Sugarless

初恋はほろ苦い 4

 夕刻になると、清々しいほど透明の青だった空は、暗く重苦しい雲を纏い、次第に雨粒を落とし始めた。
 毎日一緒に帰っている千晶は、担任から呼び出しをくらっているということで、今日の未尋は一人での帰宅となった。自転車置き場に行き、自分の自転車の前カゴにかばんと巾着袋を入れる。弁当箱が、カランと軽い音を立てた。
 その時ふと、昼間の美緒のことが脳裏を過ぎった。泣きそうな顔をして、未尋の前から去った美緒のことを。
「格好わりい。俺……」
 そんな態度ばかりじゃ美緒さんが可哀想だ、と拓弥にも咎められた。美緒を困らせるばかりの自分は本当に格好悪い。
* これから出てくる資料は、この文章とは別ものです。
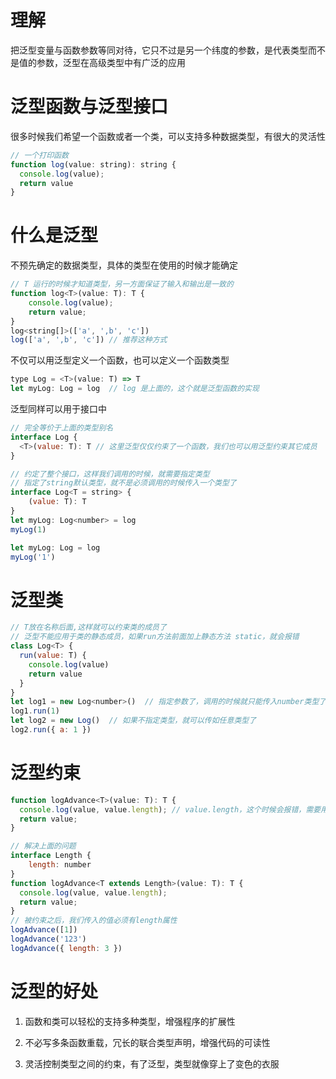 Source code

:# 理解

把泛型变量与函数参数等同对待，它只不过是另一个纬度的参数，是代表类型而不是值的参数，泛型在高级类型中有广泛的应用

# 泛型函数与泛型接口

很多时候我们希望一个函数或者一个类，可以支持多种数据类型，有很大的灵活性

``` javascript
// 一个打印函数
function log(value: string): string {
  console.log(value);
  return value
}
```


# 什么是泛型

不预先确定的数据类型，具体的类型在使用的时候才能确定

``` javascript
// T 运行的时候才知道类型，另一方面保证了输入和输出是一致的
function log<T>(value: T): T {
    console.log(value);
    return value;
}
log<string[]>(['a', ',b', 'c'])
log(['a', ',b', 'c']) // 推荐这种方式
```

不仅可以用泛型定义一个函数，也可以定义一个函数类型

``` javascript
type Log = <T>(value: T) => T
let myLog: Log = log  // log 是上面的，这个就是泛型函数的实现
```

泛型同样可以用于接口中

```javascript
// 完全等价于上面的类型别名
interface Log {
  <T>(value: T): T // 这里泛型仅仅约束了一个函数，我们也可以用泛型约束其它成员
}
```

``` javascript
// 约定了整个接口，这样我们调用的时候，就需要指定类型
// 指定了string默认类型，就不是必须调用的时候传入一个类型了
interface Log<T = string> {
    (value: T): T
}
let myLog: Log<number> = log
myLog(1)

let myLog: Log = log
myLog('1')
```


# 泛型类

```javascript
// T放在名称后面,这样就可以约束类的成员了
// 泛型不能应用于类的静态成员，如果run方法前面加上静态方法 static，就会报错
class Log<T> {
  run(value: T) {
    console.log(value)
    return value
  }
}
let log1 = new Log<number>()  // 指定参数了，调用的时候就只能传入number类型了
log1.run(1)
let log2 = new Log()  // 如果不指定类型，就可以传如任意类型了
log2.run({ a: 1 })
```


# 泛型约束

``` javascript
function logAdvance<T>(value: T): T {
  console.log(value, value.length); // value.length，这个时候会报错，需要用到泛型约束
  return value;
}
```

``` javascript
// 解决上面的问题
interface Length {
    length: number
}
function logAdvance<T extends Length>(value: T): T {
  console.log(value, value.length);
  return value;
}
// 被约束之后，我们传入的值必须有length属性
logAdvance([1])
logAdvance('123')
logAdvance({ length: 3 })
```

# 泛型的好处

1. 函数和类可以轻松的支持多种类型，增强程序的扩展性

2. 不必写多条函数重载，冗长的联合类型声明，增强代码的可读性

3. 灵活控制类型之间的约束，有了泛型，类型就像穿上了变色的衣服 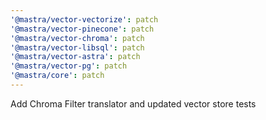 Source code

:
 ```yaml
---
'@mastra/vector-vectorize': patch
'@mastra/vector-pinecone': patch
'@mastra/vector-chroma': patch
'@mastra/vector-libsql': patch
'@mastra/vector-astra': patch
'@mastra/vector-pg': patch
'@mastra/core': patch
---
```


Add Chroma Filter translator and updated vector store tests
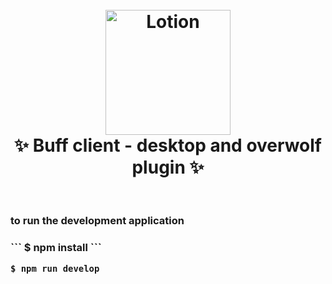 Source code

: <h1 align="center">
  <br>
  <a href="http://buff.game"><img src="http://buff.game/wp-content/uploads/2018/02/logo-Buff.png" alt="Lotion" width="200"></a>
  <br>
      ✨ Buff client - desktop and overwolf plugin ✨
  <br>
  <br>
</h1>

<h3>
to run the development application
<h3>
```
$ npm install
```

```
$ npm run develop
```
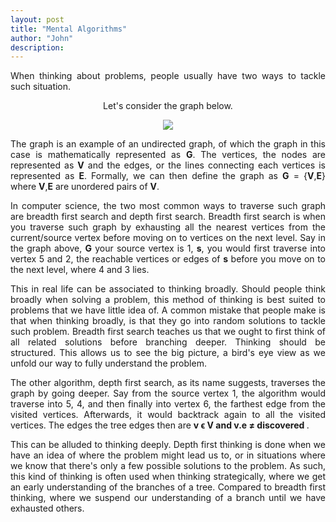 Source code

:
 ```yaml
---
layout: post
title: "Mental Algorithms"
author: "John"
description: 
---
```


<p align="justify"> When thinking about problems, people usually have two ways to tackle such situation.
</p>

<center>
<p> Let's consider the graph below.
</p>
</center>

<center>
<img src="https://i.imgur.com/6ibbeM2.png">
</center>

<p align="justify"> The graph is an example of an undirected graph, of which the graph in this case is mathematically represented as <strong>G</strong>. The vertices, the nodes are represented as <strong>V</strong> and the edges, or the lines connecting each vertices is represented as <strong>E</strong>. Formally, we can then define the graph as <strong>G</strong> = {<strong>V</strong>,<strong>E</strong>} where <strong>V</strong>,<strong>E</strong> are unordered pairs of <strong>V</strong>.
</p>
<!-- more -->  

<p align="justify">In computer science, the two most common ways to traverse such graph are breadth first search and depth first search. Breadth first search is when you traverse such graph by exhausting all the nearest vertices from the current/source vertex before moving on to vertices on the next level. Say in the graph above, <strong>G</strong> your source vertex is 1, <strong>s</strong>, you would first traverse into vertex 5 and 2, the reachable vertices or edges of <strong>s</strong> before you move on to the next level, where 4 and 3 lies. </p>

<p align="justify">This in real life can be associated to thinking broadly. Should people think broadly when solving a problem, this method of thinking is best suited to problems that we have little idea of. A common mistake that people make is that when thinking broadly, is that they go into random solutions to tackle such problem. Breadth first search teaches us that we ought to first think of all related solutions before branching deeper. Thinking should be structured. This allows us to see the big picture, a bird's eye view as we unfold our way to fully understand the problem.
</p>

<p align="justify">The other algorithm, depth first search, as its name suggests, traverses the graph by going deeper. Say from the source vertex 1, the algorithm would traverse into 5, 4, and then finally into vertex 6, the farthest edge from the visited vertices. Afterwards, it would backtrack again to all the visited vertices. The edges the tree edges then are <strong>v ϵ V and v.e ≠ discovered </strong>. 
</p>

<p align="justify">This can be alluded to thinking deeply. Depth first thinking is done when we have an idea of where the problem might lead us to, or in situations where we know that there's only a few possible solutions to the problem. As such, this kind of thinking is often used when thinking strategically, where we get an early understanding of the branches of a tree. Compared to breadth first thinking, where we suspend our understanding of a branch until we have exhausted others.
</p>

<p align="justify">
</p>
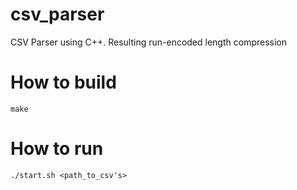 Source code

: # csv_parser
CSV Parser using C++. Resulting run-encoded length compression


# How to build
```
make
```

# How to run
``` 
./start.sh <path_to_csv's>
```
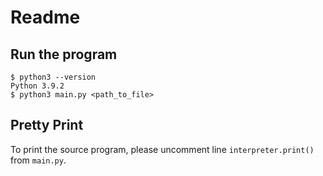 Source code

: # Readme

## Run the program

```
$ python3 --version
Python 3.9.2
$ python3 main.py <path_to_file>
```

## Pretty Print

To print the source program, please uncomment line `interpreter.print()` from `main.py`.

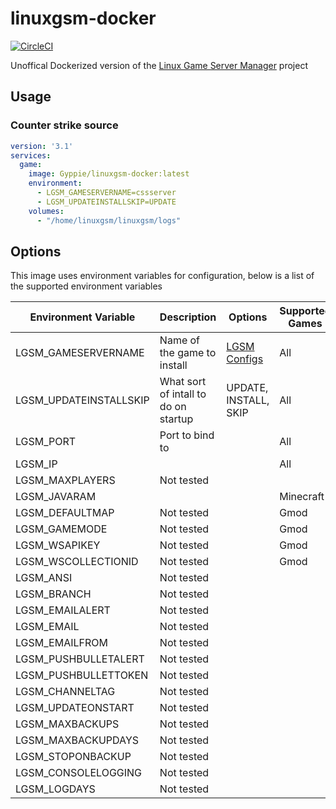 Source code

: # linuxgsm-docker

[![CircleCI][circle-image]][circle-url]

Unoffical Dockerized version of the [Linux Game Server Manager][lgsm-home] project

## Usage

### Counter strike source

```yaml
version: '3.1'
services:
  game:
    image: Gyppie/linuxgsm-docker:latest
    environment:
      - LGSM_GAMESERVERNAME=cssserver
      - LGSM_UPDATEINSTALLSKIP=UPDATE
    volumes:
      - "/home/linuxgsm/linuxgsm/logs"
```

## Options

This image uses environment variables for configuration, below is a list of the supported environment variables

| Environment Variable   | Description                            | Options                     | Supported Games  |
|------------------------|----------------------------------------|-----------------------------|------------------|
| LGSM_GAMESERVERNAME    | Name of the game to install            | [LGSM Configs][lgsm-config] | All              |
| LGSM_UPDATEINSTALLSKIP | What sort of intall to do on startup   | UPDATE, INSTALL, SKIP       | All              |
| LGSM_PORT              | Port to bind to                        |                             | All              |
| LGSM_IP                |                                        |                             | All              |
| LGSM_MAXPLAYERS        | Not tested |||
| LGSM_JAVARAM           | || Minecraft |
| LGSM_DEFAULTMAP        | Not tested || Gmod |
| LGSM_GAMEMODE          | Not tested || Gmod |
| LGSM_WSAPIKEY      | Not tested || Gmod |
| LGSM_WSCOLLECTIONID | Not tested ||Gmod|
| LGSM_ANSI              | Not tested |||
| LGSM_BRANCH            | Not tested |||
| LGSM_EMAILALERT        | Not tested |||
| LGSM_EMAIL             | Not tested |||
| LGSM_EMAILFROM         | Not tested |||
| LGSM_PUSHBULLETALERT   | Not tested |||
| LGSM_PUSHBULLETTOKEN   | Not tested |||
| LGSM_CHANNELTAG        | Not tested |||
| LGSM_UPDATEONSTART     | Not tested |||
| LGSM_MAXBACKUPS        | Not tested |||
| LGSM_MAXBACKUPDAYS     | Not tested |||
| LGSM_STOPONBACKUP      | Not tested |||
| LGSM_CONSOLELOGGING    | Not tested |||
| LGSM_LOGDAYS           | Not tested |||

[circle-image]: https://circleci.com/gh/joshhsoj1902/linuxgsm-docker/tree/master.svg?style=svg
[circle-url]: https://circleci.com/gh/joshhsoj1902/linuxgsm-docker/tree/master
[lgsm-config]: https://github.com/GameServerManagers/LinuxGSM/tree/master/lgsm/config-default/config-lgsm
[lgsm-home]: https://github.com/GameServerManagers/LinuxGSM

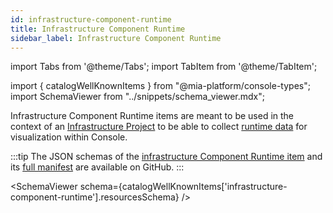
 ```yaml
---
id: infrastructure-component-runtime
title: Infrastructure Component Runtime
sidebar_label: Infrastructure Component Runtime
---
```


import Tabs from '@theme/Tabs';
import TabItem from '@theme/TabItem';

import { catalogWellKnownItems } from "@mia-platform/console-types";
import SchemaViewer from "../snippets/schema_viewer.mdx";

Infrastructure Component Runtime items are meant to be used in the context of an [Infrastructure Project](/docs/console/project-configuration/infrastructure-project.md)
to be able to collect [runtime data](/docs/console/project-configuration/infrastructure-project.md#runtime-visibility) for visualization within Console.

:::tip
The JSON schemas of the [infrastructure Component Runtime item](https://raw.githubusercontent.com/mia-platform/console-sdk/refs/heads/main/packages/console-types/schemas/catalog/infrastructure-component-runtime.resources.schema.json)
and its [full manifest](https://raw.githubusercontent.com/mia-platform/console-sdk/refs/heads/main/packages/console-types/schemas/catalog/infrastructure-component-runtime.manifest.schema.json)
are available on GitHub.
:::

<SchemaViewer schema={catalogWellKnownItems['infrastructure-component-runtime'].resourcesSchema} />
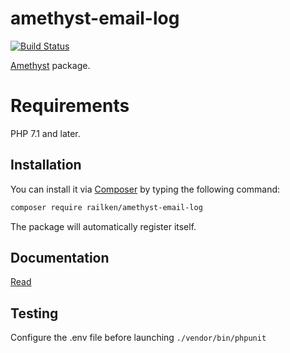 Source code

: # amethyst-email-log

[![Build Status](https://travis-ci.org/railken/amethyst-email-log.svg?branch=master)](https://travis-ci.org/railken/amethyst-email-log)

[Amethyst](https://github.com/railken/amethyst) package.

# Requirements

PHP 7.1 and later.

## Installation

You can install it via [Composer](https://getcomposer.org/) by typing the following command:

```bash
composer require railken/amethyst-email-log
```

The package will automatically register itself.

## Documentation

[Read](docs/index.md)

## Testing

Configure the .env file before launching `./vendor/bin/phpunit`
それが分からないほど未尋は子供ではない。
 誰だって、反発ばかりされれば戸惑うに決まっている。家にいる時の美緒は、それこそ反発ばかりする未尋の扱いにも随分と慣れてはいるが、外でともなるとまた勝手が違うのだろう。未尋の体裁を気にしては、一歩引いてくれるのだ。ぶつかりあって恥を晒すような展開には絶対にならない。そういう時、結局は美緒の方がだいぶ大人なのだということを実感させられていた。
 千晶のようにもっと素直に生きられたらと思う。大事に思うものに素直に優しくできて、微笑みかけることができるように。でも……。
「あそこまで素直すぎるのも、ちょっとな……」
 千晶に自分を重ねてみて、そんな自分はもっと格好悪いかもしれないと、苦笑いを零した。露骨すぎる愛情は、ある意味安心を覚えもするが、重くもあるのだ。
 鉛のような重い気持ちに覆いつくされそうになっていたが、それを払拭するかのように首を振り、未尋は颯爽と自転車に跨った。ポツリ、ポツリと雨粒が頬を打つ。見上げた空には色がなく、未尋は家路へと急いだ。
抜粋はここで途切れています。